And on and on and on.
Burleigh's an interesting writer and I don't think we can chalk up her Christmas card desires to simple nostalgia. There's something about the way we talk about technology and change that makes it seem like there are these discontinuous eras where -- SNAP! -- the whole world becomes different. And as we try to put things back together from this rhetorical future shock, the timeline gets jumbled. Memories of Christmas letters from the 1960s expressing timeless sentiments get grafted onto 1980s designs, which are pictured with 1970s stamps. Somewhere, there is the sound of a dot matrix printer putting ink on paper.
This kind of remembering is something weirder than nostalgia. It's not looking back at one sunny era; it's a crazy mashup of varied history and technologies that create a chimera we can compare, generally, to Twitter or Facebook. That's how Christmas cards somehow come to stand in for the existence of "writing on paper." We need a symbol of the past to compare with these symbols of the present. That's how we blow our own minds about how fast the world is changing.
Here's my optimistic thought, though: What if we stop thinking about "the way technology changes our lives" as less sudden. What if we look for continuities rather than breaks?
For one, the death of the Christmas card is at least slightly exaggerated. The numbers are a bit confusing. First class mail around Christmas has fallen roughly 25 percent off its peak in 2006, according to the USPS. And a marketing firm suggests that fewer people are buying Christmas cards.
On the other hand, despite the drop, the USPS will still send 2 billion pieces of holiday mail a year. And the companies that make Christmas cards are doing OK, too. "Is Facebook putting card sending out of business?" asked Kathy Krassner, a spokesperson for the Greeting Card Association. "Truly, it's helped. A lot of people, myself included, have reestablished connections with people that I would have never found. It's helped establish more connections."
The precipitous drop for Christmas mailings came in the wake of the financial crisis and the near destruction of the global economy, not with rising Facebook penetration rates. The card industry's statistics back that up. The Greeting Card Association estimates that 1.6 billion Christmas cards will be purchased this year, a small increase from last year. A report from the research firm, IBISWorld, anticipates that cards and postage will be the highest they've been in five years -- $3.17 billion total. And finally, the card industry's biggest player, Hallmark, has had revenues of around $4.0 billion dollars since the mid-2000s, without much growth or decline.

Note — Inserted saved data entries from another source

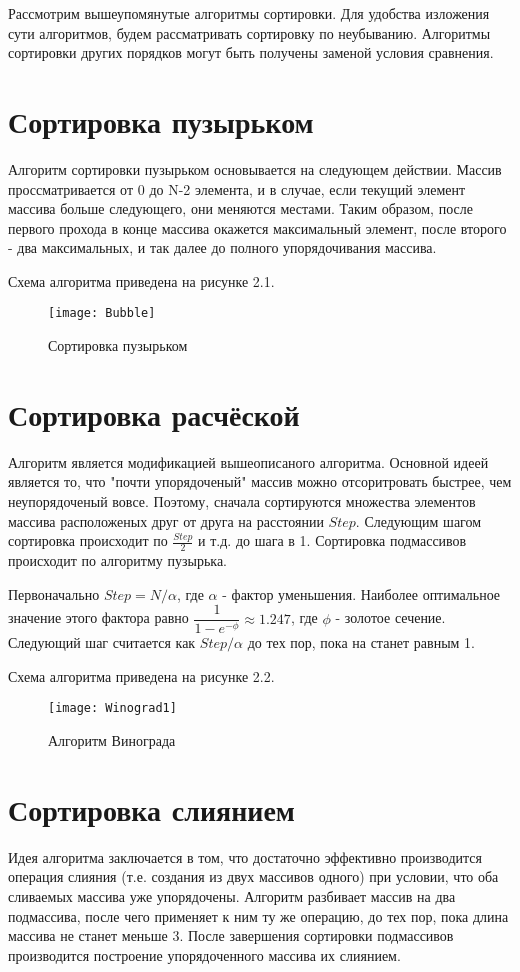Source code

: Рассмотрим вышеупомянутые алгоритмы сортировки. Для удобства изложения сути алгоритмов, будем рассматривать сортировку по неубыванию. Алгоритмы сортировки других порядков могут быть получены заменой условия сравнения.

\section{Сортировка пузырьком}
Алгоритм сортировки пузырьком основывается на следующем действии. Массив проссматривается от 0 до N-2 элемента, и в случае, если текущий элемент массива больше следующего, они меняются местами. Таким образом, после первого прохода в конце массива окажется максимальный элемент, после второго - два максимальных, и так далее до полного упорядочивания массива.

Схема алгоритма приведена на рисунке 2.1.
\begin{figure}[h]
	\begin{center}
		{\texttt{[image: Bubble]}}
		\caption{Сортировка пузырьком}
	\end{center}
\end{figure}


\section{Сортировка расчёской}
Алгоритм является модификацией вышеописаного алгоритма. Основной идеей является то, что "почти упорядоченый" массив можно отсоритровать быстрее, чем неупорядоченый вовсе. Поэтому, сначала сортируются множества элементов массива расположеных друг от друга на расстоянии $ Step $. Следующим шагом сортировка происходит по $ \frac{Step}{2} $ и т.д. до шага в 1. Сортировка подмассивов происходит по алгоритму пузырька.

Первоначально $Step = N/\alpha$, где $\alpha$ - фактор уменьшения. Наиболее оптимальное значение этого фактора равно $\dfrac{1}{1-e^{-\phi}} \approx 1.247$, где $\phi$ - золотое сечение. Следующий шаг считается как $Step/\alpha$ до тех пор, пока на станет равным 1.

Схема алгоритма приведена на рисунке 2.2.
\begin{figure}[h]
	\begin{center}
		{\texttt{[image: Winograd1]}}
		\caption{Алгоритм Винограда}
	\end{center}
\end{figure}


\section{Сортировка слиянием}
Идея алгоритма заключается в том, что достаточно эффективно производится операция слияния (т.е. создания из двух массивов одного) при условии, что оба сливаемых массива уже упорядочены. Алгоритм разбивает массив на два подмассива, после чего применяет к ним ту же операцию, до тех пор, пока длина массива не станет меньше 3. После завершения сортировки подмассивов производится построение упорядоченного массива их слиянием.


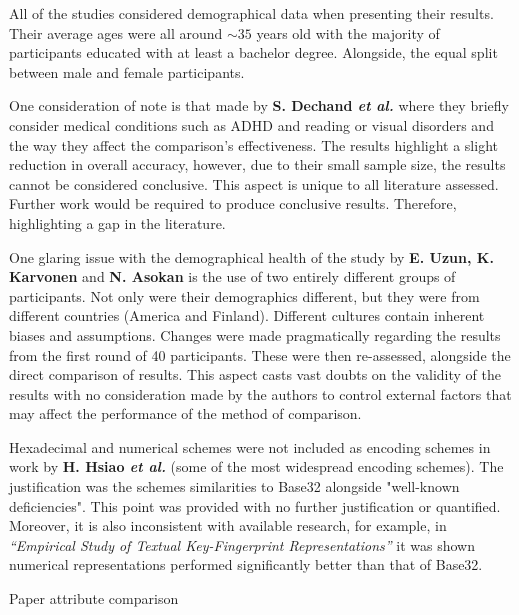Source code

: All of the studies considered demographical data when presenting their results. Their average ages were all around $\sim35$ years old with the majority of participants educated with at least a bachelor degree. Alongside, the equal split between male and female participants.

One consideration of note is that made by \textbf{S. Dechand \textit{et al.}}\cite{dechand2016empirical} where they briefly consider medical conditions such as ADHD and reading or visual disorders and the way they affect the comparison's effectiveness. The results highlight a slight reduction in overall accuracy, however, due to their small sample size, the results cannot be considered conclusive. This aspect is unique to all literature assessed. Further work would be required to produce conclusive results. Therefore, highlighting a gap in the literature.

One glaring issue with the demographical health of the study by \textbf{E. Uzun, K. Karvonen} and \textbf{N. Asokan}\cite{uzun2007usability} is the use of two entirely different groups of participants. Not only were their demographics different, but they were from different countries (America and Finland). Different cultures contain inherent biases and assumptions. Changes were made pragmatically regarding the results from the first round of 40 participants. These were then re-assessed, alongside the direct comparison of results. This aspect casts vast doubts on the validity of the results with no consideration made by the authors to control external factors that may affect the performance of the method of comparison.

Hexadecimal and numerical schemes were not included as encoding schemes in work by \textbf{H. Hsiao \textit{et al.}}\cite{hsiao2009study} (some of the most widespread encoding schemes). The justification was the schemes similarities to Base32  alongside "well-known deficiencies". This point was provided with no further justification or quantified. Moreover, it is also inconsistent with available research, for example, in \textit{``Empirical Study of Textual Key-Fingerprint Representations''}\cite{dechand2016empirical} it was shown numerical representations performed significantly better than that of Base32.

\begin{table}[h!]
    \makebox[\textwidth][c]{
        
    }%
    \caption{Paper attribute comparison}
    \label{tab:attacker}
\end{table}

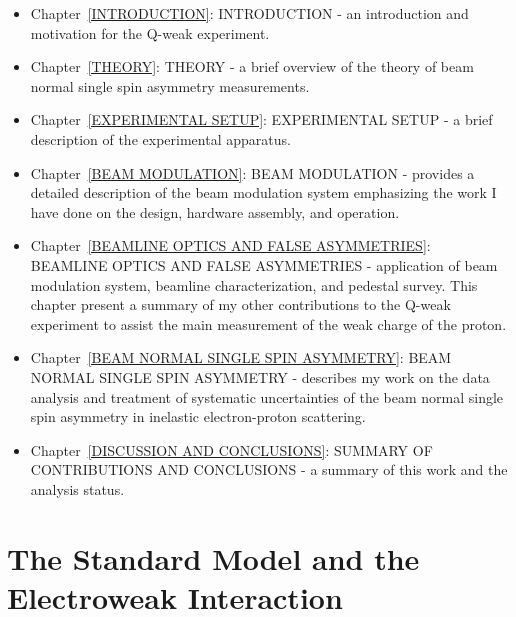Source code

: \begin{itemize}
\doublespacing
\item Chapter~\ref{INTRODUCTION}: INTRODUCTION - an introduction and motivation for the Q-weak experiment.
\item Chapter~\ref{THEORY}: THEORY - a brief overview of the theory of beam normal single spin asymmetry measurements.
\item Chapter~\ref{EXPERIMENTAL SETUP}: EXPERIMENTAL SETUP - a brief description of the experimental apparatus.
\item Chapter~\ref{BEAM MODULATION}: BEAM MODULATION - provides a detailed description of the beam modulation system emphasizing the work I have done on the design, hardware assembly, and operation.
\item Chapter~\ref{BEAMLINE OPTICS AND FALSE ASYMMETRIES}: BEAMLINE OPTICS AND FALSE ASYMMETRIES - application of beam modulation system, beamline characterization, and pedestal survey. This chapter present a summary of my other contributions to the Q-weak experiment to assist the main measurement of the weak charge of the proton.
\item Chapter~\ref{BEAM NORMAL SINGLE SPIN ASYMMETRY}: BEAM NORMAL SINGLE SPIN ASYMMETRY - describes my work on the data analysis and treatment of systematic uncertainties of the beam normal single spin asymmetry in inelastic electron-proton scattering.
\item Chapter~\ref{DISCUSSION AND CONCLUSIONS}: SUMMARY OF CONTRIBUTIONS AND CONCLUSIONS - a summary of this work and the analysis status.
\end{itemize}

\section{The Standard Model and the Electroweak Interaction}
\label{The Standard Model and the Electroweak Interaction}

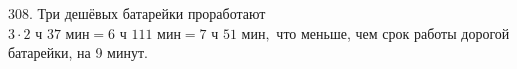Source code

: 308. Три дешёвых батарейки проработают $3\cdot2\text{ ч }37\text{ мин}=6\text{ ч } 111\text{ мин}=7\text{ ч }51\text{ мин},$ что меньше, чем срок работы дорогой батарейки, на 9 минут.\\
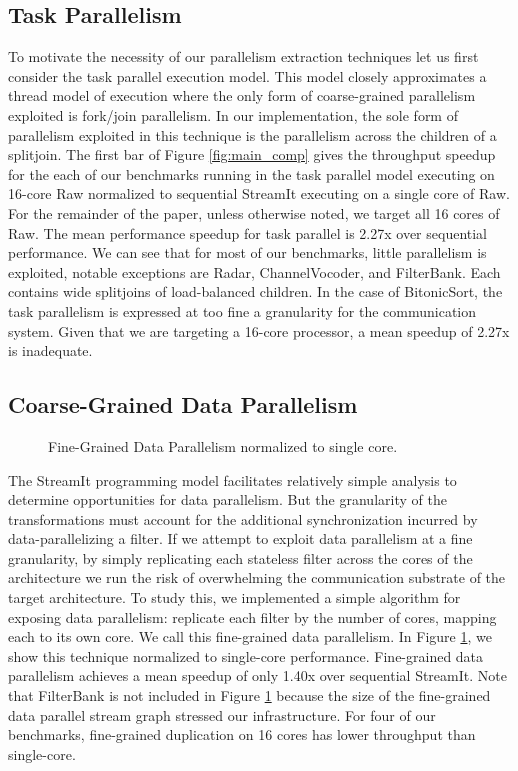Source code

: \subsection{Task Parallelism}
To motivate the necessity of our parallelism extraction techniques let
us first consider the task parallel execution model.  This model
closely approximates a thread model of execution where the only form
of coarse-grained parallelism exploited is fork/join parallelism.  In
our implementation, the sole form of parallelism exploited in this
technique is the parallelism across the children of a splitjoin. The
first bar of Figure \ref{fig:main_comp} gives the throughput speedup
for the each of our benchmarks running in the task parallel model
executing on 16-core Raw normalized to sequential StreamIt executing
on a single core of Raw.  For the remainder of the paper,
unless otherwise noted, we target all 16 cores of Raw.  The 
mean performance speedup for task parallel is 2.27x over sequential
performance. We can see that for most of our benchmarks, little
parallelism is exploited, notable exceptions are Radar,
ChannelVocoder, and FilterBank.  Each contains wide splitjoins of
load-balanced children.  In the case of BitonicSort, the task
parallelism is expressed at too fine a granularity for the
communication system.  Given that we are targeting a 16-core
processor, a mean speedup of 2.27x is inadequate.

\subsection{Coarse-Grained Data Parallelism}
\begin{figure}[t]
\centering
{}
\caption{Fine-Grained Data Parallelism normalized to single core.
\protect\label{fig:fine_data}}
\vspace{-6pt}
\end{figure}
The StreamIt programming model facilitates relatively simple analysis
to determine opportunities for data parallelism.  But the granularity
of the transformations must account for the additional synchronization
incurred by data-parallelizing a filter.  If we attempt to exploit
data parallelism at a fine granularity, by simply replicating each
stateless filter across the cores of the architecture we run the risk
of overwhelming the communication substrate of the target
architecture.  To study this, we implemented a simple algorithm for
exposing data parallelism: replicate each filter by the number of
cores, mapping each to its own core.  We call this fine-grained data
parallelism.  In Figure \ref{fig:fine_data}, we show this technique
normalized to single-core performance.  Fine-grained data parallelism
achieves a mean speedup of only 1.40x over sequential StreamIt.  Note
that FilterBank is not included in Figure \ref{fig:fine_data} because
the size of the fine-grained data parallel stream graph stressed our
infrastructure.  For four of our benchmarks, fine-grained duplication
on 16 cores has lower throughput than single-core.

Second, beyond the physical form of these cards, the spirit of Christmasness, of holidayness only grows more pervasive. No matter what time of the year, people now write contemplative letters with weird formatting to an ill-defined audience of "friends"; these are Christmas letters, whether Santa is coming down the chimney or not. There are reindeer horns on pugs in July. And humblebrags about promotions in April. There are dating updates in November. And you can disclose that you were voted mother of the year any damn day you please.
For good or for ill, perhaps we're seeing not the death of the holiday card and letter, but its rebirth as a rhetorical mode. Confessional, self-promotional, hokey, charming, earnest, technically honest, introspective, hopey-changey: Oh, Christmas Card, you have gone open-source and conquered us all.